Recount (Sunday, 8 p.m., HBO) is an absurd political fantasy about a U.S. presidential election gone wrong. It all comes down to Florida, where the voting apparatus gets weirdly screwed up. Networks call the election one way, then reverse themselves; the Democratic candidate concedes, then retracts his concession. All hell breaks loose, with mass protests, death threats and dirty tricks. The conservative members of the Supreme Court finally hand the election to their fellow Republican in a decision worthy of a banana republic.
Wait a minute - this isn't an absurd political fantasy, it's what really happened in 2000's Bush vs. Gore. Recount dramatizes the tragicomedy, and if you didn't know it was a true story you'd think the screenwriter was insane.
The movie's tone is perfect. It's cynical about politics, savoring the humor in the Florida farce. But it can also break your heart by showing how our Constitution got fed into the paper shredder.
The story's anchor is Ron Klain (Kevin Spacey), a Gore staffer who leads the recount fight. He leaps off the screen, as do a rogue's gallery of lawyers, thugs and politicians more concerned with winning than with who actually got more votes. Tom Wilkinson flashes a crocodile smile as James Baker III, who plays hardball for Bush. And Laura Dern has the time of her life impersonating vain Katherine Harris, Florida's Republican secretary of state. Dern has you guffawing over this nitwit who's suddenly thrust into a historic role, but the laughs catch in your throat as Harris cooks up slimy schemes to shut down the recount.

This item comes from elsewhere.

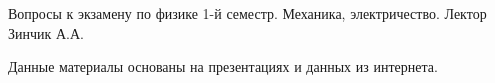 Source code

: Вопросы к экзамену по физике 1-й семестр. Механика, электричество. Лектор Зинчик А.А. 

Данные материалы основаны на презентациях и данных из интернета.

I urge you to drop everything and watch Recount. That is, unless Katherine Harris succeeds in shutting it down before airdate.
Shark Swarm
Sunday, 7 pm (Hallmark Channel)
This TV movie kicks off beach season with a tale of sharks mutated by toxic sludge. I can forgive the cheesy dialogue and the bad acting by Daryl Hannah, Armand Assante and John Schneider. But the fact that not a single character gets eaten in the first 20 minutes? That I can't forgive.
Meerkat Manor: The Story Begins
Sunday, 7 pm (Animal Planet)
America fell in love with Flower, the mother meerkat from the nature-documentary series Meerkat Manor. Flower died, but Animal Planet capitalizes on her popularity by producing a prequel about her early years. The nature footage is arranged into a narrative, with Whoopi Goldberg providing the charming voiceover.

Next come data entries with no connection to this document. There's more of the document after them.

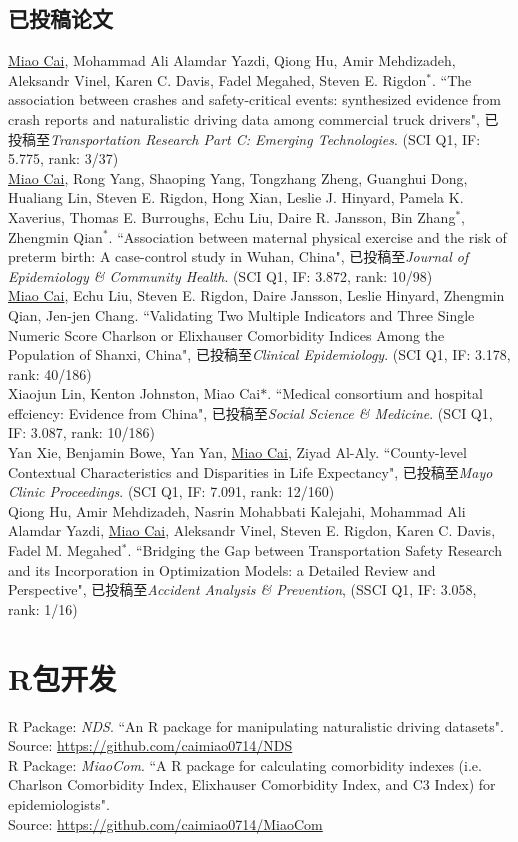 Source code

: \documentclass[11pt, a4paper]{article}
\newcommand{\years}[1]{\marginnote{\scriptsize #1}}
\begin{document}
\subsection*{已投稿论文}
\noindent
\years{2019}\underline{Miao Cai},  Mohammad Ali Alamdar Yazdi, Qiong Hu, Amir Mehdizadeh, Aleksandr Vinel, Karen C. Davis, Fadel Megahed, Steven E. Rigdon$^\ast$. ``The association between crashes and safety-critical events: synthesized evidence from crash reports and naturalistic driving data among commercial truck drivers", 已投稿至\emph{Transportation Research Part C: Emerging Technologies}. (SCI Q1, IF: 5.775, rank: 3/37)\\
\years{2019}\underline{Miao Cai}, Rong Yang, Shaoping Yang, Tongzhang Zheng, Guanghui Dong, Hualiang Lin, Steven E. Rigdon, Hong Xian, Leslie J. Hinyard, Pamela K. Xaverius, Thomas E. Burroughs, Echu Liu, Daire R. Jansson, Bin Zhang$^\ast$, Zhengmin Qian$^\ast$. ``Association between maternal physical exercise and the risk of preterm birth: A case-control study in Wuhan, China", 已投稿至\emph{Journal of Epidemiology \& Community Health}. (SCI Q1, IF: 3.872, rank: 10/98)\\
\years{2019}\underline{Miao Cai}, Echu Liu, Steven E. Rigdon, Daire Jansson, Leslie Hinyard, Zhengmin Qian, Jen-jen Chang. ``Validating Two Multiple Indicators and Three Single Numeric Score Charlson or Elixhauser Comorbidity Indices Among the Population of Shanxi, China", 已投稿至\emph{Clinical Epidemiology}. (SCI Q1, IF: 3.178, rank: 40/186)\\
Xiaojun Lin, Kenton Johnston, Miao Cai$*$. ``Medical consortium and hospital effciency: Evidence from China", 已投稿至\emph{Social Science \& Medicine}. (SCI Q1, IF: 3.087, rank: 10/186)\\
\years{2019}Yan Xie, Benjamin Bowe, Yan Yan, \underline{Miao Cai}, Ziyad Al-Aly. ``County-level Contextual Characteristics and Disparities in Life Expectancy", 已投稿至\emph{Mayo Clinic Proceedings}. (SCI Q1, IF: 7.091, rank: 12/160)\\
\years{2019}Qiong Hu, Amir Mehdizadeh, Nasrin Mohabbati Kalejahi, Mohammad Ali Alamdar Yazdi, \underline{Miao Cai}, Aleksandr Vinel, Steven E. Rigdon, Karen C. Davis, Fadel M. Megahed$^\ast$. ``Bridging the Gap between Transportation Safety Research and its Incorporation in Optimization Models: a Detailed Review and Perspective", 已投稿至\emph{Accident Analysis \& Prevention}, (SSCI Q1, IF: 3.058, rank: 1/16)



\section*{R包开发}
\years{2019}R Package: \emph{NDS}. ``An R package for manipulating naturalistic driving datasets".\\ Source: \href{https://github.com/caimiao0714/NDS}{https://github.com/caimiao0714/NDS}\\
\years{2017}R Package: \emph{MiaoCom}. ``A R package for calculating comorbidity indexes (i.e. Charlson Comorbidity Index, Elixhauser Comorbidity Index, and C3 Index) for epidemiologists".\\ Source: \href{https://github.com/caimiao0714/MiaoCom}{https://github.com/caimiao0714/MiaoCom}
\end{document}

We meet Flower as a newborn meerkat in South Africa. The filmmakers shamelessly anthropomorphize her and her family, to the point where we might as well be watching a reality series about human beings - albeit ones with extraordinarily long noses. They shop for food (i.e., dig for grubs), squabble with the neighbors (a fellow meerkat tribe) and look for a new piece of real estate (a safer burrow).
Young Flower has real star power, and it's easy to see why she became America's sweetheart - though rumor has it she was kind of a demanding bitch off camera.
The Andromeda Strain
Monday & Tuesday, 8 pm (A&E)
The first scene rocks. It's a starry night in small-town Utah, and a guy is seducing his girlfriend in a pickup truck. A satellite streaks through the sky and crashes; the girl screams; flames erupt. The lovers load the satellite onto the pickup and take it into town, where a mysterious space virus instantly kills almost everybody.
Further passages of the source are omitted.